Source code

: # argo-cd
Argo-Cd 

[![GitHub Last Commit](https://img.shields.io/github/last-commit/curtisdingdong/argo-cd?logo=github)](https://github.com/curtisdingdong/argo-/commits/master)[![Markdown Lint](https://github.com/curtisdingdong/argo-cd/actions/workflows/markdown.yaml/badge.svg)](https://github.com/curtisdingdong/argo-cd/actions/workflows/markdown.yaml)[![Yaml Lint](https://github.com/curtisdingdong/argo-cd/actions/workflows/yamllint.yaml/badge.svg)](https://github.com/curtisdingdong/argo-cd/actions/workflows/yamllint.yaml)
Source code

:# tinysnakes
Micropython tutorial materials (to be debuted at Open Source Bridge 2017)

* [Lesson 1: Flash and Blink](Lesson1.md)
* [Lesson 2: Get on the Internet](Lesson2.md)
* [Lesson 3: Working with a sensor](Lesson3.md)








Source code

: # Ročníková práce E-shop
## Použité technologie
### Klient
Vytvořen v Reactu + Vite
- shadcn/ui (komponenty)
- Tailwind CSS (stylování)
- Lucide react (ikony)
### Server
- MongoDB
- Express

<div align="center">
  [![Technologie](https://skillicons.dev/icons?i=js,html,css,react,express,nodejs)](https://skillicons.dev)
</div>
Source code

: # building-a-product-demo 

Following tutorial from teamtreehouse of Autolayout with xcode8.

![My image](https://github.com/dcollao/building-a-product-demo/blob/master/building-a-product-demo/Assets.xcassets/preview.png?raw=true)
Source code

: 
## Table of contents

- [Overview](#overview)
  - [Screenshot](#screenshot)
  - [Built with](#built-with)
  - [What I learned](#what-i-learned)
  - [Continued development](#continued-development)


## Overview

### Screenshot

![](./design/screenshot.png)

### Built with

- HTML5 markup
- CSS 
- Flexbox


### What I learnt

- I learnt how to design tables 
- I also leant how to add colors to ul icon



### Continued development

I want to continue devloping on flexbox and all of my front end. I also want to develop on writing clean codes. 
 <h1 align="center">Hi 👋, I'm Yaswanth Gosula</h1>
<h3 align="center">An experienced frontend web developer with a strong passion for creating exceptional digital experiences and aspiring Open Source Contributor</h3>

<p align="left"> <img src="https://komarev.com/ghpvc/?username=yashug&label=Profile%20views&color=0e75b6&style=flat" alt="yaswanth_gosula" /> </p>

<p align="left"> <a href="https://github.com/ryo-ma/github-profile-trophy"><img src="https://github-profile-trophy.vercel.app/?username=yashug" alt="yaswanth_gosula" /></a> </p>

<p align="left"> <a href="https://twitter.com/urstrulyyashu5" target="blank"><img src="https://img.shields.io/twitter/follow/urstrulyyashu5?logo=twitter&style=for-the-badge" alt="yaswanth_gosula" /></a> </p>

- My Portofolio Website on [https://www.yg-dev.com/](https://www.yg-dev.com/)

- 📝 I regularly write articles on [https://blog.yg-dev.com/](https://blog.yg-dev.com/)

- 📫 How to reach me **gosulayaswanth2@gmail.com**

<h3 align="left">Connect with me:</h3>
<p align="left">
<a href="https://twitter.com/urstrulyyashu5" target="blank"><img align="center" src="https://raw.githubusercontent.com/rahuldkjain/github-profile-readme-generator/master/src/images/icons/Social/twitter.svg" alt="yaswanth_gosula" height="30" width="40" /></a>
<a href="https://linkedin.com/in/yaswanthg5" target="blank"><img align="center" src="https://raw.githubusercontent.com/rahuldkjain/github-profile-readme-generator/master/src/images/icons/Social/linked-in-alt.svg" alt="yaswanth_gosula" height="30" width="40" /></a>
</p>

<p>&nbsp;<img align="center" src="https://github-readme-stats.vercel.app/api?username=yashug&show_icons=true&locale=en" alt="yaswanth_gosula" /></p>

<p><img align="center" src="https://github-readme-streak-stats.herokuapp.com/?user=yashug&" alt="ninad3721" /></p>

○ ○ ○ ○ ○ ○ ○

What to work on
Return, word for word, the lines of the data above from the line with "I want to continue" through the line with "I'm Yaswanth Gosula</h1>", inclusive.

Solution to this problem
I want to continue devloping on flexbox and all of my front end. I also want to develop on writing clean codes. 
 <h1 align="center">Hi 👋, I'm Yaswanth Gosula</h1>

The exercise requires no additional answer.